■ PROBLEM REQUIREMENTS:
Working from the listing below, set down every line exactly.
____
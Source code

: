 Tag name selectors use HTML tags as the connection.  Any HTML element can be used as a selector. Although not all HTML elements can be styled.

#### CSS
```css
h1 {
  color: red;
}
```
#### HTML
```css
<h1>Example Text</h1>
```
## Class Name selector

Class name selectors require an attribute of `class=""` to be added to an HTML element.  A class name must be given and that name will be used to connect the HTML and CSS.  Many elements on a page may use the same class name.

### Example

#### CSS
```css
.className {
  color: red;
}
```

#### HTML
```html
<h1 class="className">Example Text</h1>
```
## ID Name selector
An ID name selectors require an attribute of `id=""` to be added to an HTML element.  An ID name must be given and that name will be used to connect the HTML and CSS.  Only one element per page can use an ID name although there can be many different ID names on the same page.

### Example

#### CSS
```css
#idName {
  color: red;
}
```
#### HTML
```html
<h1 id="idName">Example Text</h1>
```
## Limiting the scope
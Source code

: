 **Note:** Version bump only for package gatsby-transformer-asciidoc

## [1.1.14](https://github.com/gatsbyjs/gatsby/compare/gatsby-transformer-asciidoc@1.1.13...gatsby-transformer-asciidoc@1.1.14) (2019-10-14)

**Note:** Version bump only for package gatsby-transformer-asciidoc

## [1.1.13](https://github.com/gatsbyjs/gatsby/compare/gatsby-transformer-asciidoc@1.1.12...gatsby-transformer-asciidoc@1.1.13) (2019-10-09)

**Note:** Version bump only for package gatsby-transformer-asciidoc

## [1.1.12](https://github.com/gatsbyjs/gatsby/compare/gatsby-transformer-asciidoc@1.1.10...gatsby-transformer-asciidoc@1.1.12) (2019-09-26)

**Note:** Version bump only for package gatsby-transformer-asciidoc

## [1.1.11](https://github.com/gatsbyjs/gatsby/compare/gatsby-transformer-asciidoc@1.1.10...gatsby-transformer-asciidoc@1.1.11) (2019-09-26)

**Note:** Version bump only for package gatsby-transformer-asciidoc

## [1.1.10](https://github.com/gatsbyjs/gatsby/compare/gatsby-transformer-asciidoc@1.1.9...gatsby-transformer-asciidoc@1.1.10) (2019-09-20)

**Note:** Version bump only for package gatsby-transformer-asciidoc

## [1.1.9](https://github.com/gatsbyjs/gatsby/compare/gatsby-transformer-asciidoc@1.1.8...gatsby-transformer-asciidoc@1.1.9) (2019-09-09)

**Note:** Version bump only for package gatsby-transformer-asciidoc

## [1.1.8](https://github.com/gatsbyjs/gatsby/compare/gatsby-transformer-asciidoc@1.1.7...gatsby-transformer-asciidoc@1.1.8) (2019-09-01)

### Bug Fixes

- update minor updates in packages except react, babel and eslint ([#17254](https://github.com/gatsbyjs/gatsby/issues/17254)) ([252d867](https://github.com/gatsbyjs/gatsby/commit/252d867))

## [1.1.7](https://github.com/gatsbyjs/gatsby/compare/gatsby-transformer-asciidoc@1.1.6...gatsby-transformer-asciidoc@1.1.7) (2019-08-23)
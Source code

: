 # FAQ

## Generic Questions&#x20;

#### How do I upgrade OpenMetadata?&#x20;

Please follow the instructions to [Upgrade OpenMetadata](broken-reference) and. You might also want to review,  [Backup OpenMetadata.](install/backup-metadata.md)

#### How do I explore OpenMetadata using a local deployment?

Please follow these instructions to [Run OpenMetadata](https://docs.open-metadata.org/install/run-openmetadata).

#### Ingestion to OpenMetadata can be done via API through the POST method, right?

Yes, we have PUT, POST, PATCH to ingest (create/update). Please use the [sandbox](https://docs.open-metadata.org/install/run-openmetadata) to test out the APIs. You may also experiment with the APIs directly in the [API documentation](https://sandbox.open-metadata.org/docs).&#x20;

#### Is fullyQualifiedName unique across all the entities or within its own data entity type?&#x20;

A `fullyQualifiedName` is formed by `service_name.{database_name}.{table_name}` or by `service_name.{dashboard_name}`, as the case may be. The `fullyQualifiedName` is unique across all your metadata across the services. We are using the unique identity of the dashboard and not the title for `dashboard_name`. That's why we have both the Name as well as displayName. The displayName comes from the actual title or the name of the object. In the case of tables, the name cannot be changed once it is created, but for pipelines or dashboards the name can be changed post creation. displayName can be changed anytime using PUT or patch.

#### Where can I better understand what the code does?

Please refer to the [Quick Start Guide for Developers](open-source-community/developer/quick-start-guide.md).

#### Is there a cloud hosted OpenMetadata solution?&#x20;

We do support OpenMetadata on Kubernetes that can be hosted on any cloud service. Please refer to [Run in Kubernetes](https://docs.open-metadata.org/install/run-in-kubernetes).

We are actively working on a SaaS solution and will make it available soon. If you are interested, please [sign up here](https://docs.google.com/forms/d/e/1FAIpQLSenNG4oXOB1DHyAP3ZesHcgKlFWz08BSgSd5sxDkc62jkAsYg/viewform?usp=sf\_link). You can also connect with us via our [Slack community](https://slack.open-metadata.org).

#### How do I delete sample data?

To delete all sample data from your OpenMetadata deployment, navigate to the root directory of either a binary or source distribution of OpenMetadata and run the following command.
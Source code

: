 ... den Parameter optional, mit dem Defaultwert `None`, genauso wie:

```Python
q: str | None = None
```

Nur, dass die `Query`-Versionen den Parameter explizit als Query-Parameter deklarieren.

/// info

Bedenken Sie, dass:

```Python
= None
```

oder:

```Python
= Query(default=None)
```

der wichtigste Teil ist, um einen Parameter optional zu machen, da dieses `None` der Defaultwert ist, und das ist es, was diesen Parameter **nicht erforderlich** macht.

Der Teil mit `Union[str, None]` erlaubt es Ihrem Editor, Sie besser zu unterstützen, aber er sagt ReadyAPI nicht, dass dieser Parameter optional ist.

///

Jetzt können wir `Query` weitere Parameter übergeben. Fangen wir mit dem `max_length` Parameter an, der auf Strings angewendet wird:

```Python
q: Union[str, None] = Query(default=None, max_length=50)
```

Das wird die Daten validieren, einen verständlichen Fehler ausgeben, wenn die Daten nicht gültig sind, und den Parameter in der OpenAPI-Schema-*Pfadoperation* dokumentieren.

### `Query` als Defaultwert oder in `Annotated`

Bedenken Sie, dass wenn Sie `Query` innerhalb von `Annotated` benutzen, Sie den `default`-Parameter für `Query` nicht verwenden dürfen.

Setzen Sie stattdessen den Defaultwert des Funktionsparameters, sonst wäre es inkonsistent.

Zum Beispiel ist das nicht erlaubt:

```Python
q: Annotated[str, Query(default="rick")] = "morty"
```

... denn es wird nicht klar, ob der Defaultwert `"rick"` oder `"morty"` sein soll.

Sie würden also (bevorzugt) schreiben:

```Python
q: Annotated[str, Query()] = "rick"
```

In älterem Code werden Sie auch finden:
____
■ SOLVED PROBLEM:
Source code

: Tag name selectors use HTML tags as the connection.  Any HTML element can be used as a selector. Although not all HTML elements can be styled.

#### CSS
```css
h1 {
  color: red;
}
```
#### HTML
```css
<h1>Example Text</h1>
```
## Class Name selector

Class name selectors require an attribute of `class=""` to be added to an HTML element.  A class name must be given and that name will be used to connect the HTML and CSS.  Many elements on a page may use the same class name.

### Example

#### CSS
```css
.className {
  color: red;
}
```

#### HTML
```html
<h1 class="className">Example Text</h1>
```
## ID Name selector
An ID name selectors require an attribute of `id=""` to be added to an HTML element.  An ID name must be given and that name will be used to connect the HTML and CSS.  Only one element per page can use an ID name although there can be many different ID names on the same page.

### Example

#### CSS
```css
#idName {
  color: red;
}
```
#### HTML
```html
<h1 id="idName">Example Text</h1>
```
## Limiting the scope
Source code

: **Note:** Version bump only for package gatsby-transformer-asciidoc

## [1.1.14](https://github.com/gatsbyjs/gatsby/compare/gatsby-transformer-asciidoc@1.1.13...gatsby-transformer-asciidoc@1.1.14) (2019-10-14)

**Note:** Version bump only for package gatsby-transformer-asciidoc

## [1.1.13](https://github.com/gatsbyjs/gatsby/compare/gatsby-transformer-asciidoc@1.1.12...gatsby-transformer-asciidoc@1.1.13) (2019-10-09)

**Note:** Version bump only for package gatsby-transformer-asciidoc

## [1.1.12](https://github.com/gatsbyjs/gatsby/compare/gatsby-transformer-asciidoc@1.1.10...gatsby-transformer-asciidoc@1.1.12) (2019-09-26)

**Note:** Version bump only for package gatsby-transformer-asciidoc

## [1.1.11](https://github.com/gatsbyjs/gatsby/compare/gatsby-transformer-asciidoc@1.1.10...gatsby-transformer-asciidoc@1.1.11) (2019-09-26)

**Note:** Version bump only for package gatsby-transformer-asciidoc

## [1.1.10](https://github.com/gatsbyjs/gatsby/compare/gatsby-transformer-asciidoc@1.1.9...gatsby-transformer-asciidoc@1.1.10) (2019-09-20)

**Note:** Version bump only for package gatsby-transformer-asciidoc

## [1.1.9](https://github.com/gatsbyjs/gatsby/compare/gatsby-transformer-asciidoc@1.1.8...gatsby-transformer-asciidoc@1.1.9) (2019-09-09)

**Note:** Version bump only for package gatsby-transformer-asciidoc

## [1.1.8](https://github.com/gatsbyjs/gatsby/compare/gatsby-transformer-asciidoc@1.1.7...gatsby-transformer-asciidoc@1.1.8) (2019-09-01)

### Bug Fixes

- update minor updates in packages except react, babel and eslint ([#17254](https://github.com/gatsbyjs/gatsby/issues/17254)) ([252d867](https://github.com/gatsbyjs/gatsby/commit/252d867))

## [1.1.7](https://github.com/gatsbyjs/gatsby/compare/gatsby-transformer-asciidoc@1.1.6...gatsby-transformer-asciidoc@1.1.7) (2019-08-23)
Source code

: # FAQ

## Generic Questions&#x20;

#### How do I upgrade OpenMetadata?&#x20;

Please follow the instructions to [Upgrade OpenMetadata](broken-reference) and. You might also want to review,  [Backup OpenMetadata.](install/backup-metadata.md)

#### How do I explore OpenMetadata using a local deployment?

Please follow these instructions to [Run OpenMetadata](https://docs.open-metadata.org/install/run-openmetadata).

#### Ingestion to OpenMetadata can be done via API through the POST method, right?

Yes, we have PUT, POST, PATCH to ingest (create/update). Please use the [sandbox](https://docs.open-metadata.org/install/run-openmetadata) to test out the APIs. You may also experiment with the APIs directly in the [API documentation](https://sandbox.open-metadata.org/docs).&#x20;

#### Is fullyQualifiedName unique across all the entities or within its own data entity type?&#x20;

A `fullyQualifiedName` is formed by `service_name.{database_name}.{table_name}` or by `service_name.{dashboard_name}`, as the case may be. The `fullyQualifiedName` is unique across all your metadata across the services. We are using the unique identity of the dashboard and not the title for `dashboard_name`. That's why we have both the Name as well as displayName. The displayName comes from the actual title or the name of the object. In the case of tables, the name cannot be changed once it is created, but for pipelines or dashboards the name can be changed post creation. displayName can be changed anytime using PUT or patch.

#### Where can I better understand what the code does?

Please refer to the [Quick Start Guide for Developers](open-source-community/developer/quick-start-guide.md).

#### Is there a cloud hosted OpenMetadata solution?&#x20;

We do support OpenMetadata on Kubernetes that can be hosted on any cloud service. Please refer to [Run in Kubernetes](https://docs.open-metadata.org/install/run-in-kubernetes).

We are actively working on a SaaS solution and will make it available soon. If you are interested, please [sign up here](https://docs.google.com/forms/d/e/1FAIpQLSenNG4oXOB1DHyAP3ZesHcgKlFWz08BSgSd5sxDkc62jkAsYg/viewform?usp=sf\_link). You can also connect with us via our [Slack community](https://slack.open-metadata.org).

#### How do I delete sample data?

To delete all sample data from your OpenMetadata deployment, navigate to the root directory of either a binary or source distribution of OpenMetadata and run the following command.
Source code

: ... den Parameter optional, mit dem Defaultwert `None`, genauso wie:

```Python
q: str | None = None
```

Nur, dass die `Query`-Versionen den Parameter explizit als Query-Parameter deklarieren.

/// info

Bedenken Sie, dass:

```Python
= None
```

oder:

```Python
= Query(default=None)
```

der wichtigste Teil ist, um einen Parameter optional zu machen, da dieses `None` der Defaultwert ist, und das ist es, was diesen Parameter **nicht erforderlich** macht.

Der Teil mit `Union[str, None]` erlaubt es Ihrem Editor, Sie besser zu unterstützen, aber er sagt ReadyAPI nicht, dass dieser Parameter optional ist.

///

Jetzt können wir `Query` weitere Parameter übergeben. Fangen wir mit dem `max_length` Parameter an, der auf Strings angewendet wird:

```Python
q: Union[str, None] = Query(default=None, max_length=50)
```

Das wird die Daten validieren, einen verständlichen Fehler ausgeben, wenn die Daten nicht gültig sind, und den Parameter in der OpenAPI-Schema-*Pfadoperation* dokumentieren.

### `Query` als Defaultwert oder in `Annotated`

Bedenken Sie, dass wenn Sie `Query` innerhalb von `Annotated` benutzen, Sie den `default`-Parameter für `Query` nicht verwenden dürfen.

Setzen Sie stattdessen den Defaultwert des Funktionsparameters, sonst wäre es inkonsistent.

Zum Beispiel ist das nicht erlaubt:

```Python
q: Annotated[str, Query(default="rick")] = "morty"
```

... denn es wird nicht klar, ob der Defaultwert `"rick"` oder `"morty"` sein soll.

Sie würden also (bevorzugt) schreiben:

```Python
q: Annotated[str, Query()] = "rick"
```

In älterem Code werden Sie auch finden:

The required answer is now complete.